Para um festival que já trouxe nomes relevantes como Franz Ferdinand, Art Brut e Eagles of Death Metal, considerados “next big things” da música jovem e contemporânea, a versão 2008 do Motomix deixou a desejar. O evento realizado no Parque do Ibirapuera, apostou em nomes saídos das profundezas do indie, como Fujiya & Miyagi e Metric como headliner (?!), além do Go! Team que roubou a cena, meio que justificando o fato de a entrada ser franca – estimado em 6 mil pessoas.
Como de praxe, as bandas selecionadas através do concurso "Novos Sons", na página do festival, abriram o evento que começou com um aquecedor sol de inverno. Com o público ainda bem tímido, os campineiros do Venus Volt ficaram com a ingrata missão de iniciar a tarde. Em seguida, o bem alinhado trio paulistano Stop Play Moon, apresentou uma insossa mistura de indie rock com electro e por algumas vezes trip hop, mais calcada na figura da vocalista e modelo Geanine Marques do que na música.
A última a terminar a etapa tuipiniquim foram os brasilienses do Nancy.
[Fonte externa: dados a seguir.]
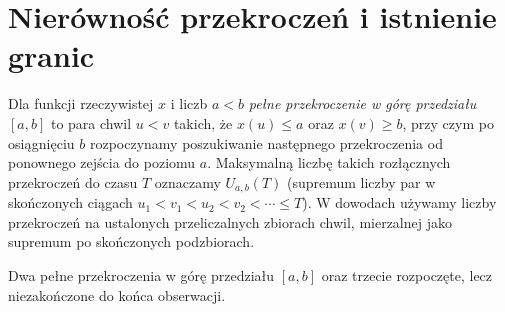 \section{Nierówność przekroczeń i istnienie granic}
\begin{definicja}
Dla funkcji rzeczywistej $x$ i liczb $a<b$ \emph{
pełne przekroczenie w górę przedziału $[a,b]$} to
para chwil $u<v$ takich, że $x(u)\le a$
oraz $x(v)\ge b$, przy czym po osiągnięciu $b$
rozpoczynamy poszukiwanie następnego przekroczenia
od ponownego zejścia do poziomu $a$. Maksymalną liczbę
takich rozłącznych przekroczeń do czasu $T$ oznaczamy
$U_{a,b}(T)$ (supremum liczby par w skończonych
ciągach $u_1<v_1<u_2<v_2<\cdots\le T$).
W dowodach używamy liczby przekroczeń na ustalonych
przeliczalnych zbiorach chwil, mierzalnej jako
supremum po skończonych podzbiorach.
\end{definicja}

\begin{center}
\par\smallskip\small Dwa pełne przekroczenia w górę
przedziału $[a,b]$ oraz trzecie rozpoczęte,
lecz niezakończone do końca obserwacji.
\end{center}

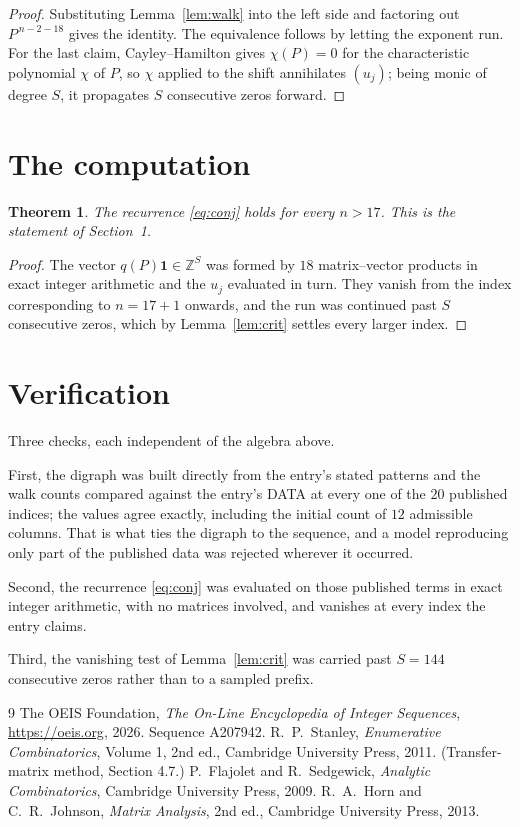 \documentclass[11pt,a4paper]{article}
\theoremstyle{plain}
\newtheorem{theorem}{Theorem}
\theoremstyle{definition}
\begin{document}
\begin{proof}
Substituting Lemma~\ref{lem:walk} into the left side and factoring out
$P^{\,n-2-18}$ gives the identity. The equivalence follows by letting the exponent
run. For the last claim, Cayley--Hamilton gives $\chi(P)=0$ for the characteristic
polynomial $\chi$ of $P$, so $\chi$ applied to the shift annihilates $(u_j)$; being monic of
degree $S$, it propagates $S$ consecutive zeros forward.
\end{proof}

\section{The computation}

\begin{theorem}
The recurrence \eqref{eq:conj} holds for every $n>17$. This is the statement of
Section~1.
\end{theorem}

\begin{proof}
The vector $q(P)\mathbf{1}\in\mathbb{Z}^{S}$ was formed by $18$ matrix--vector
products in exact integer arithmetic and the $u_j$ evaluated in turn. They vanish from the
index corresponding to $n=17+1$ onwards, and the run was continued past $S$ consecutive
zeros, which by Lemma~\ref{lem:crit} settles every larger index.
\end{proof}

\section{Verification}

Three checks, each independent of the algebra above.

First, the digraph was built directly from the entry's stated patterns and the walk counts
compared against the entry's DATA at every one of the $20$ published indices; the
values agree exactly, including the initial count of $12$ admissible columns. That is
what ties the digraph to the sequence, and a model reproducing only part of the published
data was rejected wherever it occurred.

Second, the recurrence \eqref{eq:conj} was evaluated on those published terms in exact
integer arithmetic, with no matrices involved, and vanishes at every index the entry claims.

Third, the vanishing test of Lemma~\ref{lem:crit} was carried past $S=144$ consecutive
zeros rather than to a sampled prefix.

\begin{thebibliography}{9}
 The OEIS Foundation, \emph{The On-Line Encyclopedia of Integer
Sequences}, \url{https://oeis.org}, 2026. Sequence A207942.
 R.~P.~Stanley, \emph{Enumerative Combinatorics}, Volume 1, 2nd ed.,
Cambridge University Press, 2011. (Transfer-matrix method, Section 4.7.)
 P.~Flajolet and R.~Sedgewick, \emph{Analytic Combinatorics}, Cambridge
University Press, 2009.
 R.~A.~Horn and C.~R.~Johnson, \emph{Matrix Analysis}, 2nd ed., Cambridge
University Press, 2013.
\end{thebibliography}
\end{document}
Incensados na última semana pela mídia, eles atraíram boas reações do público, com o seu som que podia ser definido com uma espécie de Ludov cantando em inglês, se é que vocês me entendem.
Fujiya e Miyagi
Os ingleses do Fujiya e Miyagi, ajudados por uma providencial queda de temperatura provocada pelo fim da tarde, iniciaram as atrações principais e fizeram um show dançante e paradisíaco – vários casais aproveitaram o clima das músicas para dar uns malhos.
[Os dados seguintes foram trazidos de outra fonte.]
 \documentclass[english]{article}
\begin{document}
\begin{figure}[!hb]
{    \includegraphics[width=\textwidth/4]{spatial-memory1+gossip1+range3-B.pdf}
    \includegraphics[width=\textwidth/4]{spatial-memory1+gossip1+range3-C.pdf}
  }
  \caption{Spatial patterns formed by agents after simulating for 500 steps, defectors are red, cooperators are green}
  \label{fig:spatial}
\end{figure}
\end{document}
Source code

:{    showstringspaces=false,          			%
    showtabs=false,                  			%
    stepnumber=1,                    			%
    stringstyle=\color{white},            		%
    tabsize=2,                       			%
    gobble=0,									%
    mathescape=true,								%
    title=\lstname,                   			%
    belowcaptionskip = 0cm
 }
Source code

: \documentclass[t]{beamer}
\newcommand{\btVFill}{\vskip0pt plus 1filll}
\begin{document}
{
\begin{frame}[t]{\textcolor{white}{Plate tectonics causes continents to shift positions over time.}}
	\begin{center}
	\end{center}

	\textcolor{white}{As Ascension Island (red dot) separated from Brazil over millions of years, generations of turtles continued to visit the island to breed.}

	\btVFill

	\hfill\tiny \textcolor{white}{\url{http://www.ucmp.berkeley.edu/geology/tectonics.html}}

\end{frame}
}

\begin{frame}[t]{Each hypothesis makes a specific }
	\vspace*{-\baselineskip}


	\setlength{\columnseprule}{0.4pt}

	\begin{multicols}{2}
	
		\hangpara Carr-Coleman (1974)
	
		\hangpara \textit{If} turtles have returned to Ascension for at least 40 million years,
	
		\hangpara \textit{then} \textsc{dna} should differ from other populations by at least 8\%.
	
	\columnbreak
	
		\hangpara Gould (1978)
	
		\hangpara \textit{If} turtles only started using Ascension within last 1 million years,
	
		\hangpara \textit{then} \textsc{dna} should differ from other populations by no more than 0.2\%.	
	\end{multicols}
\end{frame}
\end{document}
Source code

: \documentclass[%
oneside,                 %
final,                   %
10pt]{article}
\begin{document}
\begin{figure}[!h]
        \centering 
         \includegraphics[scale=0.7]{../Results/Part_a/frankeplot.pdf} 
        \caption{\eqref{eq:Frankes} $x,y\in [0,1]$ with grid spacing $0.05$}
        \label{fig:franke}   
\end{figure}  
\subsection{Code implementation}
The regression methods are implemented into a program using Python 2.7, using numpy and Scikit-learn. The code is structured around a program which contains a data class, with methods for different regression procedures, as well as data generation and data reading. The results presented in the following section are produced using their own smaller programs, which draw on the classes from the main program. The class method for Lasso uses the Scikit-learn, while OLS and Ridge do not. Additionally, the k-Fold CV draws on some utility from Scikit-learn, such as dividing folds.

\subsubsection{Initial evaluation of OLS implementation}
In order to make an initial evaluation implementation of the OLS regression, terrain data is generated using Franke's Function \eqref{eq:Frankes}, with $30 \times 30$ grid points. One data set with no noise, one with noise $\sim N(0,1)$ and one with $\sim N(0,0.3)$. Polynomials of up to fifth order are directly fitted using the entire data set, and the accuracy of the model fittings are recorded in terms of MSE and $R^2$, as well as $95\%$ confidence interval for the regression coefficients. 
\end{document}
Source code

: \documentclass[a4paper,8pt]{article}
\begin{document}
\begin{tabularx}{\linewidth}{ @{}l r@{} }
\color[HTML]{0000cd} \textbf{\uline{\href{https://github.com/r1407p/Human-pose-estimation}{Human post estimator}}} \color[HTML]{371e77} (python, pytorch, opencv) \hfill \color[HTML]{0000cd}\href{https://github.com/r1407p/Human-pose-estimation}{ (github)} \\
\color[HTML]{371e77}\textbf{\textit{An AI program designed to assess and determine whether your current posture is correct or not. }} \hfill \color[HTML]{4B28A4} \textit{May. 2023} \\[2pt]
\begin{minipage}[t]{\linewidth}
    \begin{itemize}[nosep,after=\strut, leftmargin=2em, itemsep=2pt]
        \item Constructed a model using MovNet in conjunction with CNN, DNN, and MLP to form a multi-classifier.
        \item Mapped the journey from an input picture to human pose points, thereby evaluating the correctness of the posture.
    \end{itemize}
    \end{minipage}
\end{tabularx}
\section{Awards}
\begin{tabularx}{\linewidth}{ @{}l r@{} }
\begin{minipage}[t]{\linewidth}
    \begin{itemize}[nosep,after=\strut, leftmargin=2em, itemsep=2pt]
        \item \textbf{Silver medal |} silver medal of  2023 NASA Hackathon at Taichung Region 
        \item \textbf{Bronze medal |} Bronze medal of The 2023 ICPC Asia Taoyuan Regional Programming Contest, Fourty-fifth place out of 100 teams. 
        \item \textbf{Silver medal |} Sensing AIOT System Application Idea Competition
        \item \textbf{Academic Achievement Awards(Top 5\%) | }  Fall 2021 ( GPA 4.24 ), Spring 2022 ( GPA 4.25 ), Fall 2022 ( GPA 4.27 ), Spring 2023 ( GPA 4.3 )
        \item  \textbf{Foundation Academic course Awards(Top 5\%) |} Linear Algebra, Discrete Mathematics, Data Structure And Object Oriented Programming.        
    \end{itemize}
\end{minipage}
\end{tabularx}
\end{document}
Mas a impressão final, mesmo a banda sendo bem competente, é que a primeira música, “Ankle Injuries”, tocou até o fim da apresentação, apenas com variações de rotação.
Fujiya e Miyagi - "Sucking Punch"
The Go! Team
As definições sobre a banda publicadas na imprensa eram de que faziam uma mistura sonora quase inclassificável, e o seu líder Ian Parton fazia questão de dizer que o grupo gosta de confundir e divertir o público. E foi isso que ocorreu no Parque do Ibirapuera no melhor show da noite.
A diversão foi comanda pela incansável vocalista Ninja que não parou de botar pilha na platéia um momento sequer. A confusão ficou por conta das loucas trocas de instrumentos entre os integrantes na pausa das músicas.“Grip Like a Vice” e “Keys To The City”, hits do último álbum Proof Of Youth (2007), foram as mais cantadas pelo público.
The Go! Team - "The Wrath Of Marcie"
Metric
Para ter uma noção de como anda diluída a cena indie, uma banda “tecnicamente” desconhecida do “grande público indie” foi escolhida para fechar a noite. Com cinco discos lançados, e acostumados a freqüentar (em posições intermediárias) as listas de melhores discos de várias publicações descoladas, os canadenses do Metric tem na doce voz da bela Emily Haines – vestida num conjuntinho de enfartar safenado – seu maior atrativo. Porque a sonoridade da banda não passa do velho indie rock “feijão-com-arroz”.
Mas mesmo assim eles mostraram ter um cativo grupo de fãs que se esgoelaram desde “Dead Disco”, a primeira do show. Foi uma apresentação burocrática, fria no começo, mas em “Monster Hospital” e “Live it Out”, que fecharam o show, foram o suficiente para deixar boa parte do público satisfeito – ou seja, os fãs, porque uma minoria preferia conversar ou dançar, sem dar muita atenção para o que ocorria no palco.
Metric - "The List"
Agora fica a esperança de que no próximo ano o Motomix resgate o título de festival inovador, o qual sustentou há não muito tempo atrás. E que continue gratuito, essa sim, uma grande inovação desta edição 2008.